Pick A Core, Any Core, Says Intel – We'll Magically Put The Right Workload Onto One In A Hybrid SoC Or Accelerator

Thursday August 19, 2021.

Intel has revealed some details about its upcoming chip designs, and claims they are the biggest and most significant change to its products for years.

This includes new CPUs and the Alder Lake family that places different types of core alongside each other in system-on-chip packages.

The chip giant is kinda taking a leaf out of the Arm world's book, here.

Arm-compatible smartphones, tablets, and PCs typically have a mix of CPU core types: some lightweight ones that are battery friendly and focused on running things like background tasks and less-demanding apps, and some that draw more power and are used only when applications need a surge in processing performance.
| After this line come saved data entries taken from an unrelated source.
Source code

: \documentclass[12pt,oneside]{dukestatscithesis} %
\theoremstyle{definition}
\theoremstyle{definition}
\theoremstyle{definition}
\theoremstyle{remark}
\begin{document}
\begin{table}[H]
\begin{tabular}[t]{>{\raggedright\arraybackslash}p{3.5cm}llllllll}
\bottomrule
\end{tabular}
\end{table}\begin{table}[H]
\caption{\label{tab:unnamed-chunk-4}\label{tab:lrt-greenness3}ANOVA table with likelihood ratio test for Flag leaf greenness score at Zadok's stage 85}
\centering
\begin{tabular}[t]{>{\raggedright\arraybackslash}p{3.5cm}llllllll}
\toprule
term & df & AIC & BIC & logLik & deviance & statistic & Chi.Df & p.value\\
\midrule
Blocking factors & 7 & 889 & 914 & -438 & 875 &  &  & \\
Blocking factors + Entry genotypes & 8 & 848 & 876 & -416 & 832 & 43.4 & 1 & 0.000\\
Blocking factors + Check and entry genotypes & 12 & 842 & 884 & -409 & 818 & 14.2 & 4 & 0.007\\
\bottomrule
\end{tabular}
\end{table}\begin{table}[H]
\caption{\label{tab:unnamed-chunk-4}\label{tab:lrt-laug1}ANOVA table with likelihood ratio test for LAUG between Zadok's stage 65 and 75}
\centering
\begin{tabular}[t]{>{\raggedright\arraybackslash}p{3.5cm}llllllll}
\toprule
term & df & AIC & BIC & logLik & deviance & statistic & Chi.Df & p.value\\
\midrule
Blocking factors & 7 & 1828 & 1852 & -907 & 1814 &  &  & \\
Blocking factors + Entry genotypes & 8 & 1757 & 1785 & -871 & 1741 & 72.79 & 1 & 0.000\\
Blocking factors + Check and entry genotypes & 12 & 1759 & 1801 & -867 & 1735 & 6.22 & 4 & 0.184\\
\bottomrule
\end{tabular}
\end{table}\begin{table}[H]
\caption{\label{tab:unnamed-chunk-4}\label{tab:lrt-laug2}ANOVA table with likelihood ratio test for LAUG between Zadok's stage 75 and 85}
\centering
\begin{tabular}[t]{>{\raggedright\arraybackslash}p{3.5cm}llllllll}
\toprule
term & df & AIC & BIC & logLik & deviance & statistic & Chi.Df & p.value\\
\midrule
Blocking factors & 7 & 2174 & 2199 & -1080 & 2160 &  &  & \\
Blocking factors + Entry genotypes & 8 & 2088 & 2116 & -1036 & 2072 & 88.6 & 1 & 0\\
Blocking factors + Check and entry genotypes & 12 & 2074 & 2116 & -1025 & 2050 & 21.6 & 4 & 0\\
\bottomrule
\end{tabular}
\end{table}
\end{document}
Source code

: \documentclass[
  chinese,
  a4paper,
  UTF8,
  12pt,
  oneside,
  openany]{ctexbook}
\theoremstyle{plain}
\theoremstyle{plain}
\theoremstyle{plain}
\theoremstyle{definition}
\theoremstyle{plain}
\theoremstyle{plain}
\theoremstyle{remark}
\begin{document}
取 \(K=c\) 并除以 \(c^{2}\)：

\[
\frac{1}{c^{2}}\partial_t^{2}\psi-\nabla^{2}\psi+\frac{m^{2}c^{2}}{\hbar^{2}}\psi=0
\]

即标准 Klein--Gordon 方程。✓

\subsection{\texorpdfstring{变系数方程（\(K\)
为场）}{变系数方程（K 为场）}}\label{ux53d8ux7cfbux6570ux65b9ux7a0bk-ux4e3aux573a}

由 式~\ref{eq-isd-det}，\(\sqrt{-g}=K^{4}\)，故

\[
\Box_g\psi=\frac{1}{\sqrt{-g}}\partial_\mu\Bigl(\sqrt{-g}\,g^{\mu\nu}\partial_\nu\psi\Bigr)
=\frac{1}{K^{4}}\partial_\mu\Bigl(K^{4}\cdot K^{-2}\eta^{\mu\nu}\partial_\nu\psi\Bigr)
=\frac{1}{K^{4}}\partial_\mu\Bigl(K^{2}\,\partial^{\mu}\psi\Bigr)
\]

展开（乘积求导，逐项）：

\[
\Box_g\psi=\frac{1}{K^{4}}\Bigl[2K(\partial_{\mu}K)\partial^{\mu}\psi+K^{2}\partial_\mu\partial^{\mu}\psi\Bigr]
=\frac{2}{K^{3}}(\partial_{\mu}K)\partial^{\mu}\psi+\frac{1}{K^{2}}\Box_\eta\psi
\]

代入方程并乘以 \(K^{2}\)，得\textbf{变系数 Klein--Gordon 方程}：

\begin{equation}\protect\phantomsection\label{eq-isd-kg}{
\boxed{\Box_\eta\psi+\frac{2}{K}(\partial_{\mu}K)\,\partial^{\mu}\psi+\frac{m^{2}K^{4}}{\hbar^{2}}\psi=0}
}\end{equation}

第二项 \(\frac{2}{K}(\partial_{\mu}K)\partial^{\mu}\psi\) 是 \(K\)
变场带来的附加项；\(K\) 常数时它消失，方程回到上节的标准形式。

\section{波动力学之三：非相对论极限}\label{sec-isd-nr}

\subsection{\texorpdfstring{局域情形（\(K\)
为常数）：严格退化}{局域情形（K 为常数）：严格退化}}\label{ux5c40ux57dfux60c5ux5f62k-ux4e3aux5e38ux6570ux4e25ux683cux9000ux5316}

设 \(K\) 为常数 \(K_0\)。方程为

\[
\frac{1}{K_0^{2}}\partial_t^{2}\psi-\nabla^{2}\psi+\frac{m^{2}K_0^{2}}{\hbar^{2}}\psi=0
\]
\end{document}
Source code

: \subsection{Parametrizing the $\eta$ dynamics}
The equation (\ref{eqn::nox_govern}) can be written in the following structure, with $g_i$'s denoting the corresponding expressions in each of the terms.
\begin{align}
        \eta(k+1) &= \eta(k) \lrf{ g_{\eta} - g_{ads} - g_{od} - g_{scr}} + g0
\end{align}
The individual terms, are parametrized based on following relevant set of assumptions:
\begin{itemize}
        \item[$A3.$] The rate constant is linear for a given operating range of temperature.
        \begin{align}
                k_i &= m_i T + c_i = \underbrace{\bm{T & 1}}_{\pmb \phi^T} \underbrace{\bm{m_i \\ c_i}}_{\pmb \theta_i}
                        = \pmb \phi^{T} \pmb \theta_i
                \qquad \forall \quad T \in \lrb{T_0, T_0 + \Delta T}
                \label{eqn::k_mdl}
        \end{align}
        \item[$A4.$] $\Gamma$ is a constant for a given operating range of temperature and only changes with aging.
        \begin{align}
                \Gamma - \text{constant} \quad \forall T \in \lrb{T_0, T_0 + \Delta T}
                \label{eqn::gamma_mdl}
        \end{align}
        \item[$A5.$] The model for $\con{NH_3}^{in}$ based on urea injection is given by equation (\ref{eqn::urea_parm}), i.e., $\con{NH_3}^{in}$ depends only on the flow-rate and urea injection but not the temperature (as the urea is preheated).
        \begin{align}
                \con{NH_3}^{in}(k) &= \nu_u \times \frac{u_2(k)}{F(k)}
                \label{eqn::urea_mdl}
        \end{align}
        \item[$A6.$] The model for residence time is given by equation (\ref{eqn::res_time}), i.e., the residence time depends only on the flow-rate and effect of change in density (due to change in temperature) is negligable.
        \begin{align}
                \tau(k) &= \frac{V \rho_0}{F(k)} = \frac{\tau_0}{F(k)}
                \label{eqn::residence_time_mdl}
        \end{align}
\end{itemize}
The operating system should assign apps to the appropriate cores, ensuring software gets the right level of performance without draining the battery too much.

Intel is trying to go the same sort of route: one of its new CPU core types is called the Efficient Core – aka Gracemont – and Intel says that when compared to its 2015-era Skylake architecture, it "achieves 40 percent more performance at the same power or delivers the same performance while consuming less than 40 percent of the power."

As the name implies, Intel intends this E core to be used primarily in devices like thin and light laptops.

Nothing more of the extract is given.